In 2011, my best friend and I decided to fulfil our dream of travelling across Canada. After much thought and research we decided to fly to Vancouver first, spend a few days exploring before heading to Victoria on Vancouver Island and then catching the Rocky Mountaineer train through the Rockies to Banff. Afterwards we organised to fly from Calgary over to Nova Scotia, catch a train to Quebec City and finish our journey in Montreal. We wanted to see as much as possible in the three weeks we had, so to save searching for accommodation on arrival, we pre-booked all the hotels and transport before hand to save us time.

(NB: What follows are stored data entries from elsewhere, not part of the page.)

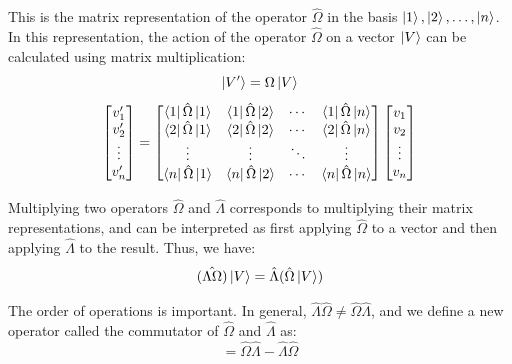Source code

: \documentclass[12pt,a4paper]{report}
\begin{document}
This is the matrix representation of the operator $\hat{\Omega}$ in the basis $\ket{1}, \ket{2}, \ldots, \ket{n}$. In this representation, the action of the operator $\hat{\Omega}$ on a vector $\ket{V}$ can be calculated using matrix multiplication:
\begin{equation*}
    \ket{V'} = \Omega \ket{V}
\end{equation*}
\begin{equation*}
    \begin{bmatrix}
        v'_1 \\
        v'_2 \\
        \vdots \\
        v'_n
    \end{bmatrix}
    =
    \begin{bmatrix}
        \bra{1}\hat{\Omega}\ket{1} & \bra{1}\hat{\Omega}\ket{2} & \cdots & \bra{1}\hat{\Omega}\ket{n} \\
        \bra{2}\hat{\Omega}\ket{1} & \bra{2}\hat{\Omega}\ket{2} & \cdots & \bra{2}\hat{\Omega}\ket{n} \\
        \vdots & \vdots & \ddots & \vdots \\
        \bra{n}\hat{\Omega}\ket{1} & \bra{n}\hat{\Omega}\ket{2} & \cdots & \bra{n}\hat{\Omega}\ket{n}
    \end{bmatrix}
    \begin{bmatrix}
        v_1 \\
        v_2 \\
        \vdots \\
        v_n
    \end{bmatrix}
\end{equation*}

Multiplying two operators $\hat{\Omega}$ and $\hat{\Lambda}$ corresponds to multiplying their matrix representations, and can be interpreted as first applying $\hat{\Omega}$ to a vector and then applying $\hat{\Lambda}$ to the result. Thus, we have:
\begin{equation*}
    \hat{(\Lambda\Omega)} \ket{V} = \hat{\Lambda} (\hat{\Omega} \ket{V})
\end{equation*}

The order of operations is important. In general, $\hat{\Lambda}\hat{\Omega} \neq \hat{\Omega}\hat{\Lambda}$, and we define a new operator called the commutator of $\hat{\Omega}$ and $\hat{\Lambda}$ as:
\begin{equation*}
    [\hat{\Omega}, \hat{\Lambda}] = \hat{\Omega}\hat{\Lambda} - \hat{\Lambda}\hat{\Omega}
\end{equation*}
\end{document}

It was the end of May and we boarded our fight from London Gatwick to Vancouver. The flight was comfortable and we had the middle 4 seats of the row to ourselves. The touchdown in Calgary added an extra few hours to our flight time, which we could have quite happily done without and arrived in Vancouver pretty exhausted. There is a regular bus service from the airport to all the major downtown hotels and we got dropped off directly outside our home for the next 4 days, ‘The Pacific Pallisades’. The hotel was in the heart of downtown Vancouver, on Robson Street and was a great way to start our holiday. Our room was huge and the hotel had only opened 6 months beforehand and so was newly renovated and modern. We chose this hotel as the rooms had a kitchenette and we thought we would save a bit of our cash by making our own breakfast and lunches.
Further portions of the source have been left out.